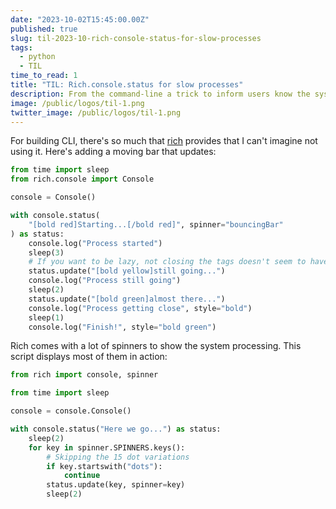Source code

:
 ```yaml
---
date: "2023-10-02T15:45:00.00Z"
published: true
slug: til-2023-10-rich-console-status-for-slow-processes
tags:
  - python
  - TIL
time_to_read: 1
title: "TIL: Rich.console.status for slow processes"
description: From the command-line a trick to inform users know the system hasn't died and they should wait until it is done.
image: /public/logos/til-1.png
twitter_image: /public/logos/til-1.png
---
```


For building CLI, there's so much that [rich](https://pypi.org/project/rich/) provides that I can't imagine not using it. Here's adding a moving bar that updates:


```python 
from time import sleep
from rich.console import Console

console = Console()

with console.status(
    "[bold red]Starting...[/bold red]", spinner="bouncingBar"
) as status:
    console.log("Process started")
    sleep(3)
    # If you want to be lazy, not closing the tags doesn't seem to have side effects
    status.update("[bold yellow]still going...")
    console.log("Process still going")
    sleep(2)
    status.update("[bold green]almost there...")
    console.log("Process getting close", style="bold")
    sleep(1)
    console.log("Finish!", style="bold green")
```

Rich comes with a lot of spinners to show the system processing. This script displays most of them in action:

```python
from rich import console, spinner

from time import sleep

console = console.Console()

with console.status("Here we go...") as status:
    sleep(2)
    for key in spinner.SPINNERS.keys():
        # Skipping the 15 dot variations
        if key.startswith("dots"):
            continue
        status.update(key, spinner=key)
        sleep(2)
```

^^^^^^^^

EXERCISE DETAILS — Print the entire listing precisely as written, omitting the images it holds.

EXERCISE OUTPUT —
Source code

:
 ```yaml
---
date: "2023-10-02T15:45:00.00Z"
published: true
slug: til-2023-10-rich-console-status-for-slow-processes
tags:
  - python
  - TIL
time_to_read: 1
title: "TIL: Rich.console.status for slow processes"
description: From the command-line a trick to inform users know the system hasn't died and they should wait until it is done.
image: /public/logos/til-1.png
twitter_image: /public/logos/til-1.png
---
```


For building CLI, there's so much that [rich](https://pypi.org/project/rich/) provides that I can't imagine not using it. Here's adding a moving bar that updates:


```python 
from time import sleep
from rich.console import Console

console = Console()

with console.status(
    "[bold red]Starting...[/bold red]", spinner="bouncingBar"
) as status:
    console.log("Process started")
    sleep(3)
    # If you want to be lazy, not closing the tags doesn't seem to have side effects
    status.update("[bold yellow]still going...")
    console.log("Process still going")
    sleep(2)
    status.update("[bold green]almost there...")
    console.log("Process getting close", style="bold")
    sleep(1)
    console.log("Finish!", style="bold green")
```

Rich comes with a lot of spinners to show the system processing. This script displays most of them in action:

```python
from rich import console, spinner

from time import sleep

console = console.Console()

with console.status("Here we go...") as status:
    sleep(2)
    for key in spinner.SPINNERS.keys():
        # Skipping the 15 dot variations
        if key.startswith("dots"):
            continue
        status.update(key, spinner=key)
        sleep(2)
```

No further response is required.